Saturday, August 09, 2008

DO AS I SAY, NOT AS I DID?

In an excerpt from his forthcoming book published in The Guardian, Michael Moore lists several ways that, in his opinion, the Democrats can lose the election. One is:

Have Obama pick a vice-presidential candidate who is a conservative white guy, or a general, or a Republican.

A general? Um ... Mike, didn't you endorse Wesley Clark four years ago?

Moore's gloss on "general" is :

Yes, it will seem like smart politics at first. Shore up Obama's lack of military experience with a hawk.

But if "hawk" is what Moore means, why does he say "general"? Is this The Guardian's editing error, or does Moore just have a really short memory?

****

BUT: Maybe that's not what's really bothering me about Moore's piece. I think what's bothering me is the main thrust of it, which is this:

"Let's snatch defeat from the jaws of victory."
"We never met an election we'd like to win."
"Why get elected when you can be defeated!"

These have been the mantras of the Democratic Party. Beginning with their stunning inability to defeat the most detested politician in American history, Richard Nixon, and continuing through their stunning inability to defeat the most detested politician in the world, George II, the Democrats are the masters of blowing it....

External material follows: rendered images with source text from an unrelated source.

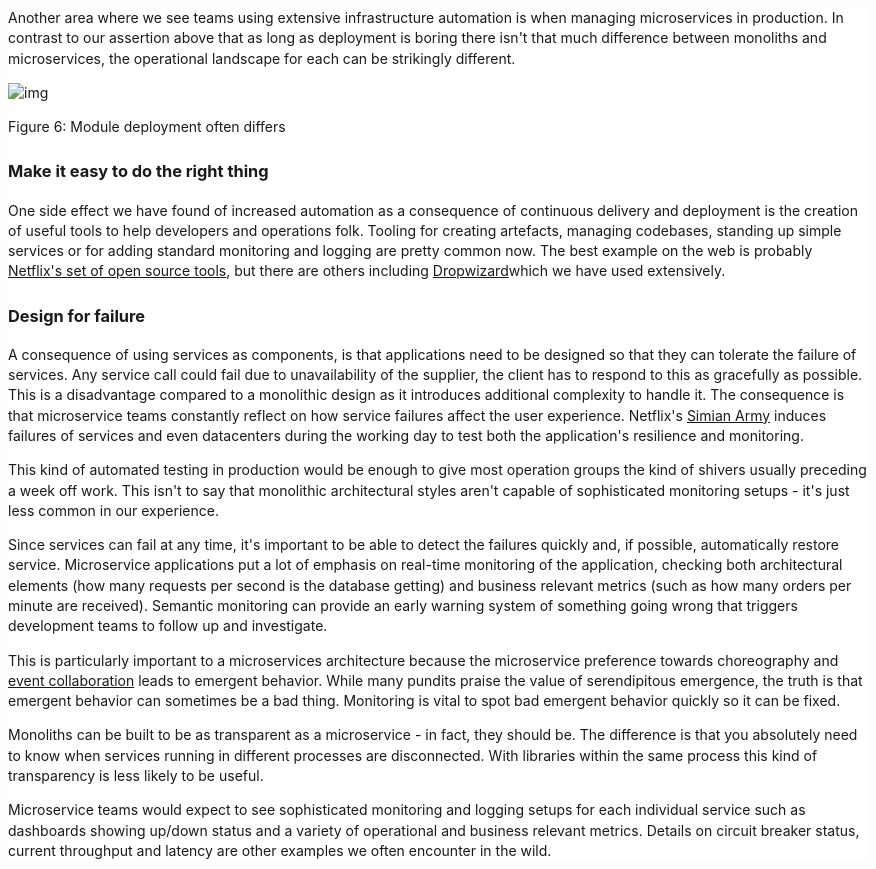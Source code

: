 Another area where we see teams using extensive infrastructure automation is when managing microservices in production. In contrast to our assertion above that as long as deployment is boring there isn't that much difference between monoliths and microservices, the operational landscape for each can be strikingly different.

![img](https://raw.githubusercontent.com/Codemilk/LearnNotes/main/Pic/20210107155138.png)

Figure 6: Module deployment often differs

### Make it easy to do the right thing

One side effect we have found of increased automation as a consequence of continuous delivery and deployment is the creation of useful tools to help developers and operations folk. Tooling for creating artefacts, managing codebases, standing up simple services or for adding standard monitoring and logging are pretty common now. The best example on the web is probably [Netflix's set of open source tools](http://netflix.github.io/), but there are others including [Dropwizard](http://dropwizard.codahale.com/)which we have used extensively.

### Design for failure

A consequence of using services as components, is that applications need to be designed so that they can tolerate the failure of services. Any service call could fail due to unavailability of the supplier, the client has to respond to this as gracefully as possible. This is a disadvantage compared to a monolithic design as it introduces additional complexity to handle it. The consequence is that microservice teams constantly reflect on how service failures affect the user experience. Netflix's [Simian Army](https://github.com/Netflix/SimianArmy) induces failures of services and even datacenters during the working day to test both the application's resilience and monitoring.

This kind of automated testing in production would be enough to give most operation groups the kind of shivers usually preceding a week off work. This isn't to say that monolithic architectural styles aren't capable of sophisticated monitoring setups - it's just less common in our experience.

Since services can fail at any time, it's important to be able to detect the failures quickly and, if possible, automatically restore service. Microservice applications put a lot of emphasis on real-time monitoring of the application, checking both architectural elements (how many requests per second is the database getting) and business relevant metrics (such as how many orders per minute are received). Semantic monitoring can provide an early warning system of something going wrong that triggers development teams to follow up and investigate.

This is particularly important to a microservices architecture because the microservice preference towards choreography and [event collaboration](https://martinfowler.com/eaaDev/EventCollaboration.html) leads to emergent behavior. While many pundits praise the value of serendipitous emergence, the truth is that emergent behavior can sometimes be a bad thing. Monitoring is vital to spot bad emergent behavior quickly so it can be fixed.

Monoliths can be built to be as transparent as a microservice - in fact, they should be. The difference is that you absolutely need to know when services running in different processes are disconnected. With libraries within the same process this kind of transparency is less likely to be useful.

Microservice teams would expect to see sophisticated monitoring and logging setups for each individual service such as dashboards showing up/down status and a variety of operational and business relevant metrics. Details on circuit breaker status, current throughput and latency are other examples we often encounter in the wild.
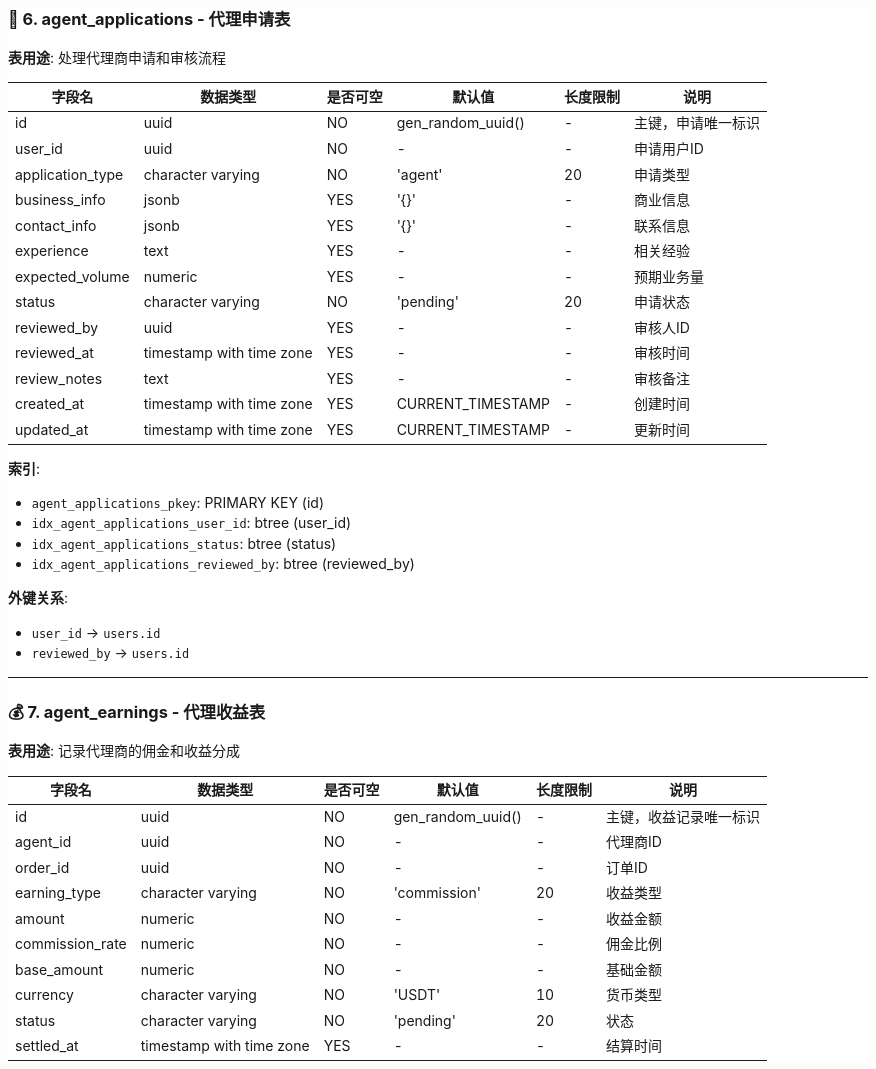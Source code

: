 
### 📝 6. agent_applications - 代理申请表

**表用途**: 处理代理商申请和审核流程

| 字段名 | 数据类型 | 是否可空 | 默认值 | 长度限制 | 说明 |
|--------|----------|----------|--------|----------|------|
| id | uuid | NO | gen_random_uuid() | - | 主键，申请唯一标识 |
| user_id | uuid | NO | - | - | 申请用户ID |
| application_type | character varying | NO | 'agent' | 20 | 申请类型 |
| business_info | jsonb | YES | '{}' | - | 商业信息 |
| contact_info | jsonb | YES | '{}' | - | 联系信息 |
| experience | text | YES | - | - | 相关经验 |
| expected_volume | numeric | YES | - | - | 预期业务量 |
| status | character varying | NO | 'pending' | 20 | 申请状态 |
| reviewed_by | uuid | YES | - | - | 审核人ID |
| reviewed_at | timestamp with time zone | YES | - | - | 审核时间 |
| review_notes | text | YES | - | - | 审核备注 |
| created_at | timestamp with time zone | YES | CURRENT_TIMESTAMP | - | 创建时间 |
| updated_at | timestamp with time zone | YES | CURRENT_TIMESTAMP | - | 更新时间 |

**索引**:
- `agent_applications_pkey`: PRIMARY KEY (id)
- `idx_agent_applications_user_id`: btree (user_id)
- `idx_agent_applications_status`: btree (status)
- `idx_agent_applications_reviewed_by`: btree (reviewed_by)

**外键关系**:
- `user_id` → `users.id`
- `reviewed_by` → `users.id`

---

### 💰 7. agent_earnings - 代理收益表

**表用途**: 记录代理商的佣金和收益分成

| 字段名 | 数据类型 | 是否可空 | 默认值 | 长度限制 | 说明 |
|--------|----------|----------|--------|----------|------|
| id | uuid | NO | gen_random_uuid() | - | 主键，收益记录唯一标识 |
| agent_id | uuid | NO | - | - | 代理商ID |
| order_id | uuid | NO | - | - | 订单ID |
| earning_type | character varying | NO | 'commission' | 20 | 收益类型 |
| amount | numeric | NO | - | - | 收益金额 |
| commission_rate | numeric | NO | - | - | 佣金比例 |
| base_amount | numeric | NO | - | - | 基础金额 |
| currency | character varying | NO | 'USDT' | 10 | 货币类型 |
| status | character varying | NO | 'pending' | 20 | 状态 |
| settled_at | timestamp with time zone | YES | - | - | 结算时间 |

After the debacles of Iraq, Katrina, gas prices, home foreclosures, our standing in the world, the failure to capture Bin Laden, and revealing the identity of a CIA agent in an act of revenge, it would seem that Barack Obama should be on a cakewalk to 1600 Pennsylvania Avenue. The man should be able to sleep his way through the rest of the campaign season.

Ha! Think again. How many Democrats does it take to lose the most easily winnable election in American history? Not many....


There's no real difference between this and the press's insistence that, for instance, Obama difficulty in staying above 50% in the polls somehow means he's trailing a guy who's having difficulty staying above 45%. (Or, as Atrios puts it, "But Obama should be leading by 150 points!")

I'll say it again: Every four years the press decides (or, rather, finds itself in agreement with the GOP) that the Republican presidential candidate represents dead-center normality and the Democrat represents elitism and weirdness, plus a dangerous tendency to like things that you can't buy at a Sam's Club, or that, even worse, exist overseas. As far as I'm concerned, every Democratic presidential candidate starts with a double-digit disadvantage for these reasons, and that was just as true this year as any other year. Under the circumstances, Obama is doing about just as well as he can do. The fact that he's still ahead in most polls is impressive, not disappointing.